Die Angestellten, die in dem Gebäude arbeiteten, kamen in aller
Morgenfrische das Treppenhaus hinauf gestiefelt. Eine durchaus unterhaltsame
und interessante Szenerie. Schließlich kam eine junge Dame die Treppe hoch,
stellte ihre Tasche ab, und begrüßte mich
freundlich. Sie war wohl im Begriff, ihren Arbeitstag bei Nordic-Visitor anzutreten.
"What can I do for you?" fragte sie mich lächelnd.
"Well, I guess I am early and I do not mean to push you" antwortete ich. "You
will
not be open until nine, so take your time, please", fügte ich hinzu.
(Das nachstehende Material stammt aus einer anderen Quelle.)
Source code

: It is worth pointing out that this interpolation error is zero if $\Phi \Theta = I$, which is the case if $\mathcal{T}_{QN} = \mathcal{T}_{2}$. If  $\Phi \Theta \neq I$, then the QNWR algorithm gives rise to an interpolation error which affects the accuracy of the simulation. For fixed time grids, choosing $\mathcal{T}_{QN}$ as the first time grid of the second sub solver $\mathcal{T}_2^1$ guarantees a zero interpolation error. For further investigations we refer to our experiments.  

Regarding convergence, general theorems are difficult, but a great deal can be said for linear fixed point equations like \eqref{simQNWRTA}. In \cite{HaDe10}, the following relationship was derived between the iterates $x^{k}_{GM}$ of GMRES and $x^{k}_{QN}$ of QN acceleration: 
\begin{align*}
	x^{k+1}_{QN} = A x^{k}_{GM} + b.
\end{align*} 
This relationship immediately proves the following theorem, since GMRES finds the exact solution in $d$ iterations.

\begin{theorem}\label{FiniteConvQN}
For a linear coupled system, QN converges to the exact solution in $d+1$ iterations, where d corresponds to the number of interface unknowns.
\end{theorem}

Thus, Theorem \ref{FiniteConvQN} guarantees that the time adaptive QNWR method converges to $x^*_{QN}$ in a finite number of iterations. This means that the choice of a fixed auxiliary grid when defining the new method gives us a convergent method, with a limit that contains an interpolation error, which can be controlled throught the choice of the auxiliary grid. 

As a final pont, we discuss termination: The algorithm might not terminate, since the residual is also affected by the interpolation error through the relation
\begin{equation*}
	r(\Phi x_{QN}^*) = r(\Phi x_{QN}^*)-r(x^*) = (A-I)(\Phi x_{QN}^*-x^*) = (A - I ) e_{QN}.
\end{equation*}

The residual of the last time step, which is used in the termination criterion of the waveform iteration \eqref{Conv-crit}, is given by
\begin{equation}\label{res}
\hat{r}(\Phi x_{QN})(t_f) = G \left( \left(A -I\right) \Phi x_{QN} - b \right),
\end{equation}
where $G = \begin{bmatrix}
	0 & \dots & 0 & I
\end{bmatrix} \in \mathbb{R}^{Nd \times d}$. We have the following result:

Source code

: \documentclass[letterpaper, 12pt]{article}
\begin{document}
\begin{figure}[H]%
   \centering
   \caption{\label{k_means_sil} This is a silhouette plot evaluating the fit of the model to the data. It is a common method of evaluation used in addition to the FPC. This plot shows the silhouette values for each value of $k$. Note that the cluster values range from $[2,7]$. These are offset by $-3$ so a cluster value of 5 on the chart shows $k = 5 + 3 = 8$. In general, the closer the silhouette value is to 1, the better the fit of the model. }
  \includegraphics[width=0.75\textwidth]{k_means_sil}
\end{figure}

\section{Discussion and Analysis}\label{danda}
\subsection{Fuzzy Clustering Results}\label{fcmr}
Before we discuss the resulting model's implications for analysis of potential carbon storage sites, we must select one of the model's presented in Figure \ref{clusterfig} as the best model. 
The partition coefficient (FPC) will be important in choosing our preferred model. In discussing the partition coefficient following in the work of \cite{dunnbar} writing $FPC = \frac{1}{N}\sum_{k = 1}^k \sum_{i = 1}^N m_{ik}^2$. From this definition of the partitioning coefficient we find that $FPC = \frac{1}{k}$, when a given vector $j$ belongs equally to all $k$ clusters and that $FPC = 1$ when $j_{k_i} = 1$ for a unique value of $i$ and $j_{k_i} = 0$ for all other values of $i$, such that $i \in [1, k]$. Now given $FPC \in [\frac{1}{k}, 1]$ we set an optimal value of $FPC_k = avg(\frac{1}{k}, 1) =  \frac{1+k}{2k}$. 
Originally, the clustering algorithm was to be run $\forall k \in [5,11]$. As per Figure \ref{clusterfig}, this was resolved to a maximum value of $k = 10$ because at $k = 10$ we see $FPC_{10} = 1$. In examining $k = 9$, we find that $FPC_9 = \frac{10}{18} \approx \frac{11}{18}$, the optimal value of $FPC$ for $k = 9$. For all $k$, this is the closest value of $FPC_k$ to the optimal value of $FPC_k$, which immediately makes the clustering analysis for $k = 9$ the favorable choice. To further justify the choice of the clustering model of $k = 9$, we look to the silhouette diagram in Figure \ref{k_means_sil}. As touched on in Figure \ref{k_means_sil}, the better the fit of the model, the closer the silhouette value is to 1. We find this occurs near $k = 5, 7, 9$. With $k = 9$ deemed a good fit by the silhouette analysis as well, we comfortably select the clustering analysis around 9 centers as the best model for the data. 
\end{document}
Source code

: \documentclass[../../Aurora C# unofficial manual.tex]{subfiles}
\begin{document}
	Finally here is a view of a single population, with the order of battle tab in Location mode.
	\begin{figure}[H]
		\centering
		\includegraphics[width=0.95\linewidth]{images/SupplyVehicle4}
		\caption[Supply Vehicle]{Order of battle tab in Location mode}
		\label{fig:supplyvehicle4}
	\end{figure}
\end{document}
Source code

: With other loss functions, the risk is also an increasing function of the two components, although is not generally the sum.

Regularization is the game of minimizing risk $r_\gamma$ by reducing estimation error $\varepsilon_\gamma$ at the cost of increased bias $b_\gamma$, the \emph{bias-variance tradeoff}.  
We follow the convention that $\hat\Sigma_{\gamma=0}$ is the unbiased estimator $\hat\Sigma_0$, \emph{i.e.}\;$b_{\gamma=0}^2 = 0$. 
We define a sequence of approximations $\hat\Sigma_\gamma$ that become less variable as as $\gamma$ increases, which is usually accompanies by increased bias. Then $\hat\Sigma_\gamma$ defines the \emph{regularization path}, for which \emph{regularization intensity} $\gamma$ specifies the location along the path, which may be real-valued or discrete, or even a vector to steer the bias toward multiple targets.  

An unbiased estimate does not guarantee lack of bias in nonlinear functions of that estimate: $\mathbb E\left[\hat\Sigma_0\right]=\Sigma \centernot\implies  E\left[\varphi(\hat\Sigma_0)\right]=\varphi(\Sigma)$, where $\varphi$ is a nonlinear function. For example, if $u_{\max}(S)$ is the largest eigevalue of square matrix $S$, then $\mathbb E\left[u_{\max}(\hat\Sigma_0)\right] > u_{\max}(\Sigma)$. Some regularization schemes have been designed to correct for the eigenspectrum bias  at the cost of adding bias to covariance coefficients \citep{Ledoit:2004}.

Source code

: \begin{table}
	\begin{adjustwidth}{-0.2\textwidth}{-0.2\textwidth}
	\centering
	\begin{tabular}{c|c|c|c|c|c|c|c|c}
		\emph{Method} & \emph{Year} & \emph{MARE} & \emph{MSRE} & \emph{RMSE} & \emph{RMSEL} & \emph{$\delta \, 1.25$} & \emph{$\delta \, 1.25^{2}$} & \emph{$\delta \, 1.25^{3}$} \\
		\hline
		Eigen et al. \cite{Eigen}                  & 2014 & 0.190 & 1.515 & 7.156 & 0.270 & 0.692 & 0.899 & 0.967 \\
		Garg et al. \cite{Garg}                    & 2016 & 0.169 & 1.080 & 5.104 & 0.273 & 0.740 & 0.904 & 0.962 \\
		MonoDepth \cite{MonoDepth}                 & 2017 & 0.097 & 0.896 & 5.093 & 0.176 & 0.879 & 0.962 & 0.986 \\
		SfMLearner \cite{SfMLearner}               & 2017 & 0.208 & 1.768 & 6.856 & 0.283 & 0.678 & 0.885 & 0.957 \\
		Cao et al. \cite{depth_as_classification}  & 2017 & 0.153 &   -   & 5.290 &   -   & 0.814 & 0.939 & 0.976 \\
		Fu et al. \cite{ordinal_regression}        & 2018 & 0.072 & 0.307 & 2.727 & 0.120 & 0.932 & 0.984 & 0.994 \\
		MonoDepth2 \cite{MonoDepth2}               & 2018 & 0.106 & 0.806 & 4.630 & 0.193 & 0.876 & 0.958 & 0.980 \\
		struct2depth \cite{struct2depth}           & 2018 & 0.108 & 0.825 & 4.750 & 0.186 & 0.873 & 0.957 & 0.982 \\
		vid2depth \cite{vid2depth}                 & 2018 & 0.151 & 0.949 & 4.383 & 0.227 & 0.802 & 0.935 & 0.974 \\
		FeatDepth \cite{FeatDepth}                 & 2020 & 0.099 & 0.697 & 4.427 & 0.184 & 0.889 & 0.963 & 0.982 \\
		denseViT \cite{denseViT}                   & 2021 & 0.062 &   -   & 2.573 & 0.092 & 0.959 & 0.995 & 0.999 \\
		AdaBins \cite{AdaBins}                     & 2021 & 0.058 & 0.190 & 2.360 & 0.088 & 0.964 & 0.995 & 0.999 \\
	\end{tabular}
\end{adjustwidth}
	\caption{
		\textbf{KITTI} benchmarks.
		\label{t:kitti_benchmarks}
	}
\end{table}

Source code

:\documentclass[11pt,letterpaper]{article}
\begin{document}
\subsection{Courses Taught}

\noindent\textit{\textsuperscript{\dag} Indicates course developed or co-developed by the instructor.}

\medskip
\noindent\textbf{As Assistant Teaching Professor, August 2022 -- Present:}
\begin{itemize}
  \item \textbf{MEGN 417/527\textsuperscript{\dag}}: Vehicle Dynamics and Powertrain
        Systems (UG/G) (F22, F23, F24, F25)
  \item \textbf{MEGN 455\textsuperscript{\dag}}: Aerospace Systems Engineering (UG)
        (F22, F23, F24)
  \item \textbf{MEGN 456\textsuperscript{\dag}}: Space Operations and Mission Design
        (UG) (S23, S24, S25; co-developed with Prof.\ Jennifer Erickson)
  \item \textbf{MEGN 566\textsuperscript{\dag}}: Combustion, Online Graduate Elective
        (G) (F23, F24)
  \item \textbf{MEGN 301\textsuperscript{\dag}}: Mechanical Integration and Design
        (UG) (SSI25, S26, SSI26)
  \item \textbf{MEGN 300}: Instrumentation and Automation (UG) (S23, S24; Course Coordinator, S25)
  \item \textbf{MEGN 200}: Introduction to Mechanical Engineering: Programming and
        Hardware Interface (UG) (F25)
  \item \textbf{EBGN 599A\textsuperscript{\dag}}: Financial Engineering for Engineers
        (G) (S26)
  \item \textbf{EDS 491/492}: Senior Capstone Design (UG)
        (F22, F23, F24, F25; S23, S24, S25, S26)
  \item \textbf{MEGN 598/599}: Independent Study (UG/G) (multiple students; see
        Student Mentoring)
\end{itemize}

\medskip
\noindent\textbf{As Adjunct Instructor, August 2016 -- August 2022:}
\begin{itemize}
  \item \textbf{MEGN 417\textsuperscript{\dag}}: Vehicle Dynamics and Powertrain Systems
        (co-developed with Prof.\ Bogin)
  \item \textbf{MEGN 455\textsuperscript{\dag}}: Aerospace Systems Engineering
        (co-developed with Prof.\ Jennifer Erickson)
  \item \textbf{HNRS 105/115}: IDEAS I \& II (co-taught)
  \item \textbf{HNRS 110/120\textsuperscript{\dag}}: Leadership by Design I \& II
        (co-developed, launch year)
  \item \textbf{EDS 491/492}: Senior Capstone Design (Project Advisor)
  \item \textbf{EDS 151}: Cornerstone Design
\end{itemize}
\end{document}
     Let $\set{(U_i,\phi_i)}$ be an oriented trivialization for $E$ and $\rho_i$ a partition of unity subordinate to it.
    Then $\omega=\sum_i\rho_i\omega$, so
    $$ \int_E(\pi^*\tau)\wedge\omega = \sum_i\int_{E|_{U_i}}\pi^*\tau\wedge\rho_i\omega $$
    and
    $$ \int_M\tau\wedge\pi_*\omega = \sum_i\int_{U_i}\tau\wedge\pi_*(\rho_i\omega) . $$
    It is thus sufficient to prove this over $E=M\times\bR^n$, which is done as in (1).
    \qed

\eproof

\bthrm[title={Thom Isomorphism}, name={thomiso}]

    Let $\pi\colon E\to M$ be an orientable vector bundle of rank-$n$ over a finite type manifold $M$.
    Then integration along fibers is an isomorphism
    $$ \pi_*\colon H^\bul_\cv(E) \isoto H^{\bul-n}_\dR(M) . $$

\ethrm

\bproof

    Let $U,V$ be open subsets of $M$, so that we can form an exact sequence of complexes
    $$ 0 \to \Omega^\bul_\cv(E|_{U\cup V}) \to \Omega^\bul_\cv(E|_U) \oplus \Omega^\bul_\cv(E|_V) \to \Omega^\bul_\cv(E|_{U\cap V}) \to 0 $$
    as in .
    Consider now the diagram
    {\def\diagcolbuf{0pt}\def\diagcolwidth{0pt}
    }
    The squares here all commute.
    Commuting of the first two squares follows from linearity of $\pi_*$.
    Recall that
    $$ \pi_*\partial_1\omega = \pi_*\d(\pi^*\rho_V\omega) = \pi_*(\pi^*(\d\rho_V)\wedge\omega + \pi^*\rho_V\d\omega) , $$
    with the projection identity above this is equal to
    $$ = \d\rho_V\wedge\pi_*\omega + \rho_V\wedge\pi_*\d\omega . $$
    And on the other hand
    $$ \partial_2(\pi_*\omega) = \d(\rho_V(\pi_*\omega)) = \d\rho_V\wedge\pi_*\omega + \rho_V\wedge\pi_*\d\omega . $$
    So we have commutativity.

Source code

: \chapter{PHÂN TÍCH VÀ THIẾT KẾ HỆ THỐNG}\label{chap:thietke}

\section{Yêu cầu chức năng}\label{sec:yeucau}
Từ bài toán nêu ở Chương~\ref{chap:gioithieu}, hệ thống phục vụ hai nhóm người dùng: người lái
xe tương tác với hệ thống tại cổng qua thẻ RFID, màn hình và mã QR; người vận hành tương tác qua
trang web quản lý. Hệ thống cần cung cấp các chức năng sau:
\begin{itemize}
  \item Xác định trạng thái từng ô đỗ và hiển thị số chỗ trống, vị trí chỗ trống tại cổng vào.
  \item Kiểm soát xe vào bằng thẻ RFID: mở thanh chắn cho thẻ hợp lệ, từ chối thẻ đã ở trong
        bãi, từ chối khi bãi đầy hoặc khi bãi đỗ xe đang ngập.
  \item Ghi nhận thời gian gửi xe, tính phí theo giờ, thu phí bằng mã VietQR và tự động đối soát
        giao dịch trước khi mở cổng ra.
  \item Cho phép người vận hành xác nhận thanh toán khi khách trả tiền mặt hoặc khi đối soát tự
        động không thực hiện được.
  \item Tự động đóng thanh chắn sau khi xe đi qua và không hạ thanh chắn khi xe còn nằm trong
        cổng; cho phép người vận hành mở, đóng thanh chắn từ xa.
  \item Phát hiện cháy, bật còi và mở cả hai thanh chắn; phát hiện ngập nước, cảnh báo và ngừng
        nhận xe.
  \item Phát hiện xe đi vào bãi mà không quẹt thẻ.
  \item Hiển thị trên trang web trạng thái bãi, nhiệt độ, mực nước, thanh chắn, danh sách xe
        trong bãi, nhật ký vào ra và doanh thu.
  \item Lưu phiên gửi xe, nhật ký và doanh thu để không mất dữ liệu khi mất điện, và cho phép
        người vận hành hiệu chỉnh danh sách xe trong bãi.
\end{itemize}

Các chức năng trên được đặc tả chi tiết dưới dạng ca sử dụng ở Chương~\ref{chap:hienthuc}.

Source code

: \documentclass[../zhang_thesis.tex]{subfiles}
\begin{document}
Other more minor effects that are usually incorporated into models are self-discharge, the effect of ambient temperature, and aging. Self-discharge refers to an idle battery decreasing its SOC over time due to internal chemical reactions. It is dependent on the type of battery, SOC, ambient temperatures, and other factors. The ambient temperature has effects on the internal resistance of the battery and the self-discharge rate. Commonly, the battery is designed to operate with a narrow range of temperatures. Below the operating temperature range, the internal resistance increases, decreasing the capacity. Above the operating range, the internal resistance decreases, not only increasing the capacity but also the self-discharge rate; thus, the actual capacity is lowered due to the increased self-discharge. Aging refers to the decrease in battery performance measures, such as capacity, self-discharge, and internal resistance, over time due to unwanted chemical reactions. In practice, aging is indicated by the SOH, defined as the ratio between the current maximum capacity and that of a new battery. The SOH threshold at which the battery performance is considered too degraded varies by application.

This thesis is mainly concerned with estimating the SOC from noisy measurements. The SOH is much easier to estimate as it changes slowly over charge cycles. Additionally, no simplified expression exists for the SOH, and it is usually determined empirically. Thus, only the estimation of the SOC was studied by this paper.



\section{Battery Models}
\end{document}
Isländer
sind in der Regel entspannt und da wollte ich einfach nicht die Welle
machen, schon gar nicht früh am Morgen.
"That is OK, so what's up?" Wollte sie dann doch wissen. Ich erklärte Ihr
die Sache mit meiner Buchung vom Samstag und fragte nach der
Möglichkeit, heute schon einen Sightseeing-Flug wahrzunehmen.
Sie checkte Ihr System und begann sogleich zu telefonieren. Schon eine Minute
später erhielt ich folgende Antwort:
"Thomas, you may fly either today or tomorrow. Just tell the people at the
Terminal you booked with us and I will sort out everything else. Have a
nice flight and good luck with the weather".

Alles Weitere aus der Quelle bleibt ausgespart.